Return, exactly as written, every line from the first line of the data below through the line that contains "Pacific, and so on.".

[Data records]
▽

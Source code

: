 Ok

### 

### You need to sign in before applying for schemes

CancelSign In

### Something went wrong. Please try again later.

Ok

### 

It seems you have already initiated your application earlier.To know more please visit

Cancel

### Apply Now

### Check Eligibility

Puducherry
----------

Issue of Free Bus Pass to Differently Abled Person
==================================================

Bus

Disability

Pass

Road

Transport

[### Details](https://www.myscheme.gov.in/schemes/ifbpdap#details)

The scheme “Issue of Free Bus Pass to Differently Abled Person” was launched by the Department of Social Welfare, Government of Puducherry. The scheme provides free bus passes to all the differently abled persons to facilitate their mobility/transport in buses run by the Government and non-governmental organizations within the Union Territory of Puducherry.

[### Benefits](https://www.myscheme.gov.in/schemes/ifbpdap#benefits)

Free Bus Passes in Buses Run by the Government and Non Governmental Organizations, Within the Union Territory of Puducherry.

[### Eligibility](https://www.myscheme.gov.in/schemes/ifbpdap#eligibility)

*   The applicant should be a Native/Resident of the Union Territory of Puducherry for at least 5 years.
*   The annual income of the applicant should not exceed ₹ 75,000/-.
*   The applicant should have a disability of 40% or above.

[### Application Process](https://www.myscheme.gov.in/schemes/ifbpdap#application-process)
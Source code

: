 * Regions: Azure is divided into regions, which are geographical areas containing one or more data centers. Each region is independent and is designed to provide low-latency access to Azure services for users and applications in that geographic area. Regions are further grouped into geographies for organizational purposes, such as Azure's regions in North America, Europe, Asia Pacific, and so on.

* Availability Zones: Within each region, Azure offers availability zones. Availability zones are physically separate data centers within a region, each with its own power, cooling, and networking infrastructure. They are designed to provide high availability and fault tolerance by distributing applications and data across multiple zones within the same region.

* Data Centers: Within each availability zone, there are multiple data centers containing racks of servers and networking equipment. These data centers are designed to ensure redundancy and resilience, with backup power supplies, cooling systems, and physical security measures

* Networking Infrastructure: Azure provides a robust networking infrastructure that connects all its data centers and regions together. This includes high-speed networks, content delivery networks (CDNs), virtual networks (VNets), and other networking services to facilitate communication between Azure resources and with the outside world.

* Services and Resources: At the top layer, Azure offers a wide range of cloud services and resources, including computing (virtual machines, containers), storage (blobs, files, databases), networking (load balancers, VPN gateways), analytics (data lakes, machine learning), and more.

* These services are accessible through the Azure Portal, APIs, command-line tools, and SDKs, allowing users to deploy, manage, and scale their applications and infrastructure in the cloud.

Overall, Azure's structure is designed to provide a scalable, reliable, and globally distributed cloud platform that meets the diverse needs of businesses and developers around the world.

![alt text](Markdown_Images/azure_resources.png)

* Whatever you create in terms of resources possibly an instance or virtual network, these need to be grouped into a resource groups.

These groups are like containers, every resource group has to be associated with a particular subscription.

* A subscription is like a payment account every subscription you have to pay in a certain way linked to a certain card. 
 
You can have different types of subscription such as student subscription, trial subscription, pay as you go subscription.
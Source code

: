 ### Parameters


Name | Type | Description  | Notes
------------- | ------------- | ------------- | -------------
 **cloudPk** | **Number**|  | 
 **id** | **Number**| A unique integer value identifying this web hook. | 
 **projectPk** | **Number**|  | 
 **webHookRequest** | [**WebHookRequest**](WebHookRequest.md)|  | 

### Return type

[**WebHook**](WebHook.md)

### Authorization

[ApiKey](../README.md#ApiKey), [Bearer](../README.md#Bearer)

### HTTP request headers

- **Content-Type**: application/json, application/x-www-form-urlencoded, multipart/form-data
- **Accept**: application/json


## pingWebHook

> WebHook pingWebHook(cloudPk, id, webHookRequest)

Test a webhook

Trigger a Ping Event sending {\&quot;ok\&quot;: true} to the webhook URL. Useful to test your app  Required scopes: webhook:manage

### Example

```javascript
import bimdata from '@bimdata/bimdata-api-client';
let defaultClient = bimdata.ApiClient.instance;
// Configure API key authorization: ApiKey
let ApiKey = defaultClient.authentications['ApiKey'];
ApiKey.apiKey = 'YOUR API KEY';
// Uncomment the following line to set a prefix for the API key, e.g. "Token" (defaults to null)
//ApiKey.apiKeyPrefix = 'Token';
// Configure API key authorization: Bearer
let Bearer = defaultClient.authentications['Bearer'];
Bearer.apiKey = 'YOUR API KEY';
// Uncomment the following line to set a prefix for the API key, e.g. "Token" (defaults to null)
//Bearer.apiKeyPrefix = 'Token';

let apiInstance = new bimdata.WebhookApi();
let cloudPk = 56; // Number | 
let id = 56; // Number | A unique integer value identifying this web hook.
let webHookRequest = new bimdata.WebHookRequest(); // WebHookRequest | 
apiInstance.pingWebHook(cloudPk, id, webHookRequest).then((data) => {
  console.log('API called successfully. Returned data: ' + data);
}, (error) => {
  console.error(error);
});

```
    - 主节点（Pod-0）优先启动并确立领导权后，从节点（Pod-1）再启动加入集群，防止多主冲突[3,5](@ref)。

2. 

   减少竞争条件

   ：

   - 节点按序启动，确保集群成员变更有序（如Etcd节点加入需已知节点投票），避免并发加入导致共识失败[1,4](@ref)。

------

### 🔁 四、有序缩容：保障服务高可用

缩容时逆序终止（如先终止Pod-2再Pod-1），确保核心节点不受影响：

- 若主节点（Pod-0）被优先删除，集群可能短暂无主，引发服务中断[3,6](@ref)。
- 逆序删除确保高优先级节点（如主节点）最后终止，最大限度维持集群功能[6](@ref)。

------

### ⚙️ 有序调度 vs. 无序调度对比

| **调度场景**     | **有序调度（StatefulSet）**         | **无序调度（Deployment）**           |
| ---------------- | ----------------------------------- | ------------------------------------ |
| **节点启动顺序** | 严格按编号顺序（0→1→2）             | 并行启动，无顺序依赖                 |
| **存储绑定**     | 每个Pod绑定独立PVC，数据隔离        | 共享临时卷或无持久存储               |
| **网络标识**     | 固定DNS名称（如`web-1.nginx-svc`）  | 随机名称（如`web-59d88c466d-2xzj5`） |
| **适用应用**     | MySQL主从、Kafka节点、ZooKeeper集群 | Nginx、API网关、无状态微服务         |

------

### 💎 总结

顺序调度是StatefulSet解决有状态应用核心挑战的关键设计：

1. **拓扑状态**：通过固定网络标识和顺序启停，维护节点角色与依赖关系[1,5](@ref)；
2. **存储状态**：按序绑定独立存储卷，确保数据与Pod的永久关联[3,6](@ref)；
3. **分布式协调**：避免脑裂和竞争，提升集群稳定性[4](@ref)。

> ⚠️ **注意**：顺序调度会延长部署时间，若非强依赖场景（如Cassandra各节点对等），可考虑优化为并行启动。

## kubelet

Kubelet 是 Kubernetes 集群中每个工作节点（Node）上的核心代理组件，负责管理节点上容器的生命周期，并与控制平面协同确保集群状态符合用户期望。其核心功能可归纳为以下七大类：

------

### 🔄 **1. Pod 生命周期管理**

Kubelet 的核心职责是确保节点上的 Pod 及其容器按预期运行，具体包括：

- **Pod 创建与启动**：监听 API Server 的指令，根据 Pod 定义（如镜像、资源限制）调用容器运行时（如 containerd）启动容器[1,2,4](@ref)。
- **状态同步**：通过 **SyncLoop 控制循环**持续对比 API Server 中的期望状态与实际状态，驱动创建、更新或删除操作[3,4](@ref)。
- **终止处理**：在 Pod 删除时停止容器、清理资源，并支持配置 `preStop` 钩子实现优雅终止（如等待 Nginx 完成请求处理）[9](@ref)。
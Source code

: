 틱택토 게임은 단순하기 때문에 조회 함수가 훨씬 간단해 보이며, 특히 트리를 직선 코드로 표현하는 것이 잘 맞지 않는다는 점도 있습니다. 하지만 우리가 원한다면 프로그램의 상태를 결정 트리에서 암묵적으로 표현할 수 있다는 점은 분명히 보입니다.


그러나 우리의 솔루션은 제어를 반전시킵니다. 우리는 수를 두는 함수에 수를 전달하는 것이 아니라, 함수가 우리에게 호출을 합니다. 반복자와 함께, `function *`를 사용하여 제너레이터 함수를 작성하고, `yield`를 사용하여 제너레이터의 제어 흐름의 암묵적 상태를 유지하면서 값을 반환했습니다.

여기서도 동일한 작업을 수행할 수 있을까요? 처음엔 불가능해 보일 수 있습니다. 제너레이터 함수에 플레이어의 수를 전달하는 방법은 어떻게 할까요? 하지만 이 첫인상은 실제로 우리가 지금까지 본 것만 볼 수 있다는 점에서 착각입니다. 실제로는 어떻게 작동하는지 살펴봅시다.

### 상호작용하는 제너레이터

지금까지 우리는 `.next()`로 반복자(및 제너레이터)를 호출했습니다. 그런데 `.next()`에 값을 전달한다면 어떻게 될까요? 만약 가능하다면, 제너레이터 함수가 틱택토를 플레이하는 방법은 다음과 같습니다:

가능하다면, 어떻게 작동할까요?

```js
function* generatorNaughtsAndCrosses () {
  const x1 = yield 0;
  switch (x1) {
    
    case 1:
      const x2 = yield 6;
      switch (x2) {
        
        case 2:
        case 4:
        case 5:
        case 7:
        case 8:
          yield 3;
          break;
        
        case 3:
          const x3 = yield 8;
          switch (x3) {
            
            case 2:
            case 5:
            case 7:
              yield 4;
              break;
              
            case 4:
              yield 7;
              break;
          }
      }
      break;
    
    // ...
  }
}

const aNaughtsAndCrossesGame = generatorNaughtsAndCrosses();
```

△

Answer box
Source code

: Ok

### 

### You need to sign in before applying for schemes

CancelSign In

### Something went wrong. Please try again later.

Ok

### 

It seems you have already initiated your application earlier.To know more please visit

Cancel

### Apply Now

### Check Eligibility

Puducherry
----------

Issue of Free Bus Pass to Differently Abled Person
==================================================

Bus

Disability

Pass

Road

Transport

[### Details](https://www.myscheme.gov.in/schemes/ifbpdap#details)

The scheme “Issue of Free Bus Pass to Differently Abled Person” was launched by the Department of Social Welfare, Government of Puducherry. The scheme provides free bus passes to all the differently abled persons to facilitate their mobility/transport in buses run by the Government and non-governmental organizations within the Union Territory of Puducherry.

[### Benefits](https://www.myscheme.gov.in/schemes/ifbpdap#benefits)

Free Bus Passes in Buses Run by the Government and Non Governmental Organizations, Within the Union Territory of Puducherry.

[### Eligibility](https://www.myscheme.gov.in/schemes/ifbpdap#eligibility)

*   The applicant should be a Native/Resident of the Union Territory of Puducherry for at least 5 years.
*   The annual income of the applicant should not exceed ₹ 75,000/-.
*   The applicant should have a disability of 40% or above.

[### Application Process](https://www.myscheme.gov.in/schemes/ifbpdap#application-process)
Source code

: * Regions: Azure is divided into regions, which are geographical areas containing one or more data centers. Each region is independent and is designed to provide low-latency access to Azure services for users and applications in that geographic area. Regions are further grouped into geographies for organizational purposes, such as Azure's regions in North America, Europe, Asia Pacific, and so on.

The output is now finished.